Title: FSpot: Fast Multi-Objective Heuristic for Efficient Video Encoding Workloads over AWS EC2 Spot Instance Fleet [PDF] *** open access ***

Authors: Anatoliy Zabrovskiy, Prateek Agrawal, Vladislav Kashansky, Roland Kersche, Christian Timmerer, and Radu Prodan

Abstract: HTTP Adaptive Streaming (HAS) of video content is becoming an undivided part of the Internet and accounts for most of today’s network traffic. Video compression technology plays a vital role in efficiently utilizing network channels, but encoding videos into multiple representations with selected encoding parameters is a significant challenge.

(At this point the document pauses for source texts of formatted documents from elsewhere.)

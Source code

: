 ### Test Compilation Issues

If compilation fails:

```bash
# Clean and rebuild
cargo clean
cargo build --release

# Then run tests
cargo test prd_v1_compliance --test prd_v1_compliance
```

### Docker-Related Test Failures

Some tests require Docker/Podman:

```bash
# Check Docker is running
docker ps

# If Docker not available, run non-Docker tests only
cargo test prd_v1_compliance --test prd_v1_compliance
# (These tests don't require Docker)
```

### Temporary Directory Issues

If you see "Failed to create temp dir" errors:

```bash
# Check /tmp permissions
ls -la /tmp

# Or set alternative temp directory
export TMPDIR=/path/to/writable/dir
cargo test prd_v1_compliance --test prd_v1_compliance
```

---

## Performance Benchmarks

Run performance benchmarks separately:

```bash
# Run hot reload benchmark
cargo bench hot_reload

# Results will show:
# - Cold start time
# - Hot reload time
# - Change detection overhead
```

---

However, video encoding is a computationally intensive and time-consuming operation that requires high-performance resources provided by on-premise infrastructures or public clouds. In turn, the public clouds, such as Amazon elastic compute cloud (EC2), provide hundreds of computing instances optimized for different purposes and clients’ budgets. Thus, there is a need for algorithms and methods for optimized computing instance selection for specific tasks such as video encoding and transcoding operations. Additionally, the encoding speed directly depends on the selected encoding parameters and the complexity characteristics of video content. In this paper, we first benchmarked the video encoding performance of Amazon EC2 spot instances using multiple x264 codec encoding parameters and video sequences of varying complexity. Then, we proposed a novel fast approach to optimize Amazon EC2 spot instances and minimize video encoding costs. Furthermore, we evaluated how the optimized selection of EC2 spot instances can affect the encoding cost. The results show that our approach, on average, can reduce the encoding costs by at least 15.8% and up to 47.8% when compared to a random selection of EC2 spot instances.

Keywords: EC2 Spot instance, Encoding time prediction; adaptive streaming; video transcoding; Clustering; HTTP adaptive streaming; MPEG-DASH; Cloud computing; optimization; Pareto front.